◆ **HOW TO COMPLETE THIS TASK**
Each record here should be printed again exactly; please leave its pictures out.

◆ **DATA SHOWN**
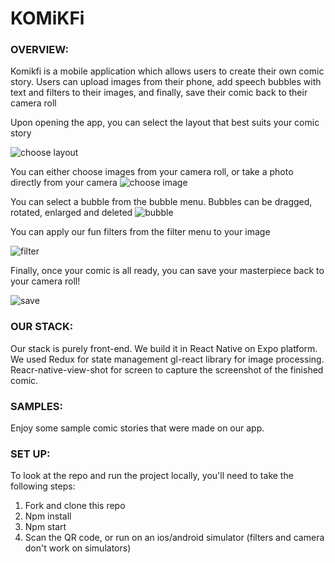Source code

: # KOMiKFi



### OVERVIEW:

Komikfi is a mobile application which allows users to create their own comic story. Users can upload images from their phone, add speech bubbles with text and filters to their images, and finally, save their comic back to their camera roll

Upon opening the app, you can select the layout that best suits your comic story

![choose layout](https://media.giphy.com/media/QZQCwIa9WWhHuAyDkl/giphy.gif)

You can either choose images from your camera roll, or take a photo directly from your camera
![choose image](https://media.giphy.com/media/QumDZIZQ9SzgHpglVW/giphy.gif)

You can select a bubble from the bubble menu. Bubbles can be dragged, rotated, enlarged and deleted
![bubble](https://media.giphy.com/media/S3WLa1bNqQgHmsc4A7/giphy.gif)

You can apply our fun filters from the filter menu to your image

![filter](https://media.giphy.com/media/Tga8L9WZEn31d0yCF7/giphy.gif)

Finally, once your comic is all ready, you can save your masterpiece back to your camera roll!

![save](https://media.giphy.com/media/cOWj17U8Hy8fjHcmvi/giphy.gif)

### OUR STACK:

Our stack is purely front-end. We build it in React Native on Expo platform. We used Redux for state management gl-react library for image processing. Reacr-native-view-shot for screen to capture the screenshot of the finished comic.

### SAMPLES:

Enjoy some sample comic stories that were made on our app.


### SET UP:

To look at the repo and run the project locally, you'll need to take the following steps:

1. Fork and clone this repo
2. Npm install
3. Npm start
4. Scan the QR code, or run on an ios/android simulator (filters and camera don't work on simulators)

◆ **YOUR SOLUTION**
Source code

: # KOMiKFi



### OVERVIEW:

Komikfi is a mobile application which allows users to create their own comic story. Users can upload images from their phone, add speech bubbles with text and filters to their images, and finally, save their comic back to their camera roll

Upon opening the app, you can select the layout that best suits your comic story

![choose layout](https://media.giphy.com/media/QZQCwIa9WWhHuAyDkl/giphy.gif)

You can either choose images from your camera roll, or take a photo directly from your camera
![choose image](https://media.giphy.com/media/QumDZIZQ9SzgHpglVW/giphy.gif)

You can select a bubble from the bubble menu. Bubbles can be dragged, rotated, enlarged and deleted
![bubble](https://media.giphy.com/media/S3WLa1bNqQgHmsc4A7/giphy.gif)

You can apply our fun filters from the filter menu to your image

![filter](https://media.giphy.com/media/Tga8L9WZEn31d0yCF7/giphy.gif)

Finally, once your comic is all ready, you can save your masterpiece back to your camera roll!

![save](https://media.giphy.com/media/cOWj17U8Hy8fjHcmvi/giphy.gif)

### OUR STACK:

Our stack is purely front-end. We build it in React Native on Expo platform. We used Redux for state management gl-react library for image processing. Reacr-native-view-shot for screen to capture the screenshot of the finished comic.

### SAMPLES:

Enjoy some sample comic stories that were made on our app.


### SET UP:

To look at the repo and run the project locally, you'll need to take the following steps:

1. Fork and clone this repo
2. Npm install
3. Npm start
4. Scan the QR code, or run on an ios/android simulator (filters and camera don't work on simulators)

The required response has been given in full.